The day before I was to leave for home was a Friday, which meant I would be at the dance at Southwest Margaree in the evening. Since the weather was generally quite good, I decided to drive back to the St Anns Bay area and check out the Red Island Trail, which I had briefly reconnoîtred on my previous trip up to Wreck Cove. That trail begins next to the parking lot of the St Anns Bay United Church in Indian Brook.
I first heard of the Red Island Trail a couple of years ago; it is apparently a relatively recently constructed hiking trail in generally fine shape, though with some blow-down that hadn’t been cleaned up the day I was there, requiring some short bushwhacks to bypass. Clouds of voracious mosquitoes attacked me soon after I started hiking — I easily killed fifty at a whack and I was forced to whack again and again while I stopped to quickly strip off my pack, get out my Deep Woods Off™, and apply it liberally to all of my exposed skin and external clothing, after which I was no longer an attractive target for insects.
Approximately six minutes down the trail, I was standing above the Barachois River (at GPS 46°20.837'N 60°31.973'W) beside a steep side trail down to the river bank, which I descended. The photos on this page come from beside the river. Photo #1 looks downstream; photo #2 looks upstream.

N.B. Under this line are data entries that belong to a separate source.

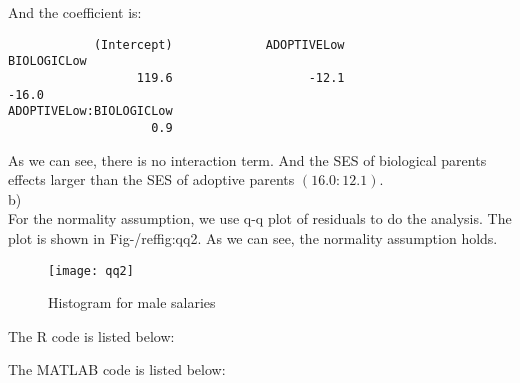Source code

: \documentclass[12pt]{article}
\begin{document}
And the coefficient is:

\begin{verbatim}
            (Intercept)             ADOPTIVELow             BIOLOGICLow 
                  119.6                   -12.1                   -16.0 
ADOPTIVELow:BIOLOGICLow 
                    0.9
\end{verbatim}

As we can see, there is no interaction term. And the SES of biological
parents effects larger than the SES of adoptive parents
$(16.0:12.1)$. \\

b) \\

For the normality assumption, we use q-q plot of residuals to do
the analysis. The plot is shown in Fig-/ref{fig:qq2}. As we can see,
the normality assumption holds.

\begin{figure}[ht!]
  \centering
  \texttt{[image: qq2]}
  \caption{Histogram for male salaries \label{fig:qq2}}
\end{figure}

\appendix
\appendixpage
\addappheadtotoc

The R code is listed below:



The MATLAB code is listed below:


\end{document}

The Barachois River rises in the Cape Breton Highlands, flows alongside the Cabot Trail from Tarbotvale to Indian Brook, where it passes beneath the bridge there on the Cabot Trail, and eventually flows into St Anns Bay. It has not previously figured in these essays, not because I was unaware of it (I had driven along portions of it several times, one of them being in 2008 when I got this fall photo (in which the river is hidden)) nor because I wasn’t taken by it, but because I lacked both sufficiently good photos of it and a compelling reason to use the ones I had. Neither condition now applies and I am happy to share these photos; at least in the portions I have seen, and certainly in these two photos, it is boulder-strewn, fast-moving, and very attractive.